Cost of building Expo line rises 23%

Times Staff Writers

Transit officials said Thursday that they will need an additional $145 million to build the Exposition light rail line from downtown Los Angeles to Culver City, once again underscoring the huge financial stakes involved in constructing a rail system to the Westside.

Rapid increases in construction costs have ballooned the project’s original $640-million budget to $785 million, officials said, and threaten to shorten the line before it reaches Culver City. The project broke ground in August.

Faced with the nearly 23% increase in costs, members of the Exposition Construction Authority voted Thursday to ask the Metropolitan Transportation Authority to provide the extra money. The MTA will operate the rail system.


Despite evidence that construction costs were rising in recent years, project officials seriously underestimated the rate of inflation for labor and materials when they developed the Expo Line’s budget in 2005.

In a written report, Richard Thorpe, chief executive of the Expo authority and the MTA’s top construction official, said the budget assumed that the price of labor and construction materials would increase 3.5% annually. But construction costs actually rose an average of more than 11% a year, Thorpe said.

Based on recently negotiated contracts, he wrote that the 8.6-mile first stage of the line “cannot be completed as originally planned” without the additional funding from the MTA. Without it, Thorpe said, the line will end short of Culver City, probably at the La Cienega station.

Before discussion of the cost overruns, Santa Monica Councilwoman Pam O’Connor, who chairs the MTA board, abruptly left the Expo board meeting. As she raced to her car outside the county Hall of Administration, O’Connor said she had a prior engagement out of town and had to get to the airport.
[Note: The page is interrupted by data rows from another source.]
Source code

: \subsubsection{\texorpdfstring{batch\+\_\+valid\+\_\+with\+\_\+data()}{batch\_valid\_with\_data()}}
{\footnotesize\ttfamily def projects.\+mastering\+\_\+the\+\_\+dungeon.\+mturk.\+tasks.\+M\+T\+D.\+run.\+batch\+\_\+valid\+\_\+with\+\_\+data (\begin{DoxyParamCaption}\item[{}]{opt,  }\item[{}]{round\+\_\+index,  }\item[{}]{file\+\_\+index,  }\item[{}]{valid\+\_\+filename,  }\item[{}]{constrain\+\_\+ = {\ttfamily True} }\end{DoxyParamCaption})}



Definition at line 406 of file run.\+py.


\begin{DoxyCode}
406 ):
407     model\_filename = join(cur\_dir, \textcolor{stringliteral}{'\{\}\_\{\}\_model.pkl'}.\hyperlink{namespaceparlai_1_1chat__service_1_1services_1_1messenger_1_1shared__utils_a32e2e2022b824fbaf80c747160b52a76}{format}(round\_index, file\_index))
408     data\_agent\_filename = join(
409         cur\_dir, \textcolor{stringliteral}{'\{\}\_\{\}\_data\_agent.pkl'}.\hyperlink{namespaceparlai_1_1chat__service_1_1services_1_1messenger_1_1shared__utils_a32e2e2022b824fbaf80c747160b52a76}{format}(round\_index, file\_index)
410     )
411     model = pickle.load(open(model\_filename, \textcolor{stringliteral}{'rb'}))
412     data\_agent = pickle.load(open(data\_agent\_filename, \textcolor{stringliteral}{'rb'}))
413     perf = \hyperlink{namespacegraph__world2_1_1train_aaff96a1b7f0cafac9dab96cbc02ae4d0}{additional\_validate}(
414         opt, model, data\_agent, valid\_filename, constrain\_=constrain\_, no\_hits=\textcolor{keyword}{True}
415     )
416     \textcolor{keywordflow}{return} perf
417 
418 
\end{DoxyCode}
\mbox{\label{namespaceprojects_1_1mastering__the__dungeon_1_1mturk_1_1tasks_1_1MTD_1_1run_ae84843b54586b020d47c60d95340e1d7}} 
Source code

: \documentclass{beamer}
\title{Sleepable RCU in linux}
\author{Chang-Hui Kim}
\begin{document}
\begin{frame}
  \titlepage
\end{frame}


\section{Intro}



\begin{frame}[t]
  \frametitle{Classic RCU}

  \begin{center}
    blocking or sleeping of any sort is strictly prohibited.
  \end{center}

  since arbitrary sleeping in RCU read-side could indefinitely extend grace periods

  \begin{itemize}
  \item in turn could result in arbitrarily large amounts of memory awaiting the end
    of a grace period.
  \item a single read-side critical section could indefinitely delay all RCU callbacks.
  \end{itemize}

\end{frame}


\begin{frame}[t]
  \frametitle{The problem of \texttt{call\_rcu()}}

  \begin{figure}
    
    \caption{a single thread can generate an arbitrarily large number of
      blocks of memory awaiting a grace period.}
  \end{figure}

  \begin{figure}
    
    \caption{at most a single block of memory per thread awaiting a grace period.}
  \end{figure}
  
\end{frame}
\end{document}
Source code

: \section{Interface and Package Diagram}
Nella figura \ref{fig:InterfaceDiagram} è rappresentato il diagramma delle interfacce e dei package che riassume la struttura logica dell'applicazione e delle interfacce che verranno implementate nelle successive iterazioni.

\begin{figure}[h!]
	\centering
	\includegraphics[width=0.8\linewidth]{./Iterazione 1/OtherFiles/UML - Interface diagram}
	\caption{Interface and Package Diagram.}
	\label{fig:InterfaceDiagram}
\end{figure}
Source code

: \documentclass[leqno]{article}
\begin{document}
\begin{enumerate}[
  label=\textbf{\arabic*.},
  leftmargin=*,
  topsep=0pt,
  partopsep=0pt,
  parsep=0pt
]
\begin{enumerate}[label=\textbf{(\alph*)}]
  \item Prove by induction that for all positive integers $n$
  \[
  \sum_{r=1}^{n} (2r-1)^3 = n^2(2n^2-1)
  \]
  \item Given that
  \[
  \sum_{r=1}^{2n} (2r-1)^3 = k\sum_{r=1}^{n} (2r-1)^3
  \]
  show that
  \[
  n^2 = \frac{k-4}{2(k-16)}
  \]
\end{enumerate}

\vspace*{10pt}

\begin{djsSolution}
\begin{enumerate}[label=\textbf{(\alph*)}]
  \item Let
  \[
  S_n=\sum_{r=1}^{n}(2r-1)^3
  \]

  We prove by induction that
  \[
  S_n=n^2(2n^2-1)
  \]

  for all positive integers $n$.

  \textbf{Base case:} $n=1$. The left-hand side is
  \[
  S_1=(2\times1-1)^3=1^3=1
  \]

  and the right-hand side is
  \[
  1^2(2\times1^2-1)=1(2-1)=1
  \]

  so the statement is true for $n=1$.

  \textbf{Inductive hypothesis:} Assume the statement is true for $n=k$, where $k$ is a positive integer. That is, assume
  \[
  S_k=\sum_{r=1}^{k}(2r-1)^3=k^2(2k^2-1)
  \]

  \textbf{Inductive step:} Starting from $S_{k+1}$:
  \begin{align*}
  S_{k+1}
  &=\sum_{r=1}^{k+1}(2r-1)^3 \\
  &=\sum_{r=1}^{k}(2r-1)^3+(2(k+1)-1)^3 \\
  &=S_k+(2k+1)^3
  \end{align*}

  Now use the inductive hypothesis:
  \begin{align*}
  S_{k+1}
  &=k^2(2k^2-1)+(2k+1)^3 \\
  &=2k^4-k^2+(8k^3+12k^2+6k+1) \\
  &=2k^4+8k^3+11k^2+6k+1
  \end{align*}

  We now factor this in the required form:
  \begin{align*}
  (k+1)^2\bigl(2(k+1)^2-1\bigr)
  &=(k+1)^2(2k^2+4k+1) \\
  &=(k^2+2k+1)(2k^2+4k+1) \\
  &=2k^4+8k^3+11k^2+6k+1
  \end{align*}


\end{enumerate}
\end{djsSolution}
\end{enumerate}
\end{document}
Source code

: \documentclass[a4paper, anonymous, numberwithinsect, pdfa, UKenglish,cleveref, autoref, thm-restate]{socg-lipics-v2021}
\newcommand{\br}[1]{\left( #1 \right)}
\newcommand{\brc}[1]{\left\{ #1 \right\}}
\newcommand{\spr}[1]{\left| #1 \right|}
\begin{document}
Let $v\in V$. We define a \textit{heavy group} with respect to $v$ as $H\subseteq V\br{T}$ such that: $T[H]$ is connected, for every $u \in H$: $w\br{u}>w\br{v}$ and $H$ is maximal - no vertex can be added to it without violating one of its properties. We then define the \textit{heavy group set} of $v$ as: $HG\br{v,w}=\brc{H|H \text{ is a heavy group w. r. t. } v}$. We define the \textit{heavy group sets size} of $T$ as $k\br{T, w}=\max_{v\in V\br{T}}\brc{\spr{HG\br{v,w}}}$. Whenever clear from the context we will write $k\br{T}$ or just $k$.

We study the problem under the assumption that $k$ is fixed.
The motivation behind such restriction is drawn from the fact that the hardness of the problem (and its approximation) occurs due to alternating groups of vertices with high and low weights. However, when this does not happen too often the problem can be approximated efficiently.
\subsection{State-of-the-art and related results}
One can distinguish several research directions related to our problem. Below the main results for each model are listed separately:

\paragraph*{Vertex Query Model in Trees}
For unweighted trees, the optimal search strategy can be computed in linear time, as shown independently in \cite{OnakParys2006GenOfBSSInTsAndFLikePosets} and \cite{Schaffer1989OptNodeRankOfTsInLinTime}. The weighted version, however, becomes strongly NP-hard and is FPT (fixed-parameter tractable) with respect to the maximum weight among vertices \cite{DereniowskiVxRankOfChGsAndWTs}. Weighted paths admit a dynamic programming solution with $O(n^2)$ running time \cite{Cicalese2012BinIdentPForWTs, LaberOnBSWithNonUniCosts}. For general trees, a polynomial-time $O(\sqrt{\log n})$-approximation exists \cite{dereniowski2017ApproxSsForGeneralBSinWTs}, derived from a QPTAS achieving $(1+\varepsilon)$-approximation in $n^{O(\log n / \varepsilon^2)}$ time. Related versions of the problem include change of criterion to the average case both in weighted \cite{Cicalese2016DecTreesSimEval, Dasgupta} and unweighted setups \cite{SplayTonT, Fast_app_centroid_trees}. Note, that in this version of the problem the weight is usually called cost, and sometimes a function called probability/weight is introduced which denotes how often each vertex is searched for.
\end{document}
Los Angeles Councilwoman Jan Perry, who chairs the construction authority, left right after the overrun discussion and said she had to get to another event.

In an interview later she said that all members of the Expo board had been briefed on the budget problems and were aware that the project faced a substantial deficit.


“We knew,” she said

After the meeting, Thorpe defended the projections used to develop the $640-million budget, saying no one could have foreseen such a rapid rise in construction costs.

His comments echoed those of MTA Chief Executive Roger Snoble, who said the cost of steel, concrete and other materials has increased dramatically in recent years.

If the MTA provides the additional money to the Expo Line, Snoble acknowledged, it will come at the expense of future rail projects the agency is considering. The MTA board could take up the issue at its meeting late this month.

The public disclosure of the cost increases comes at a critical time for the Expo project. The construction authority cannot lay tracks across intersections along the route without approval from the California Public Utilities Commission.

The PUC has scheduled back-to-back hearings next week on whether the design of the line is safe, particularly where it would pass Dorsey High School.

Community activists say the trains cannot be operated safely at street level through the intersection of Exposition Boulevard and Farmdale Avenue, where students would have to cross the tracks. Expo authority officials have insisted at community meetings and in legal papers filed with the PUC that running the trains by the school at street level is safe. They are expected to defend that position at a PUC hearing Tuesday in Culver City.

Bowing to mounting community concern, the Expo board voted Thursday to ask Thorpe to come back next month with an analysis of the cost of building a pedestrian crossing over the tracks, constructing a pedestrian tunnel under them or elevating them as they pass Dorsey. The new price tag does not include the cost of any of those options. Current plans call for the line to begin rising just west of Dorsey to reach an elevated station at La Brea Avenue.

Opponents of the present design for the Farmdale/Exposition intersection got a boost Thursday when Los Angeles school board member Marguerite Poindexter LaMotte introduced a motion opposing “any at-grade design of the Expo Light Rail Line along streets in close proximity to school sites.”

The school district’s safety committee took no stand on the motion, which is expected to go before the full board at its next meeting, Nov. 13.

Although the epicenter of the dispute is the crossing near Dorsey, the line would also pass within 100 feet of four other schools.

Until recent weeks, the Expo authority assumed L.A. Unified would go along with its plans. For the most part, mid-level school safety managers had presumed that street-level train crossings were inevitable. They had focused instead on working out smaller measures to enhance safety.

LaMotte said she wasn’t aware of the potential risk until she attended a public meeting last month at Dorsey.

She reassured Expo Line critics Thursday: “I can talk pretty strongly and pretty loudly and you have my support. And I don’t intend to back off.”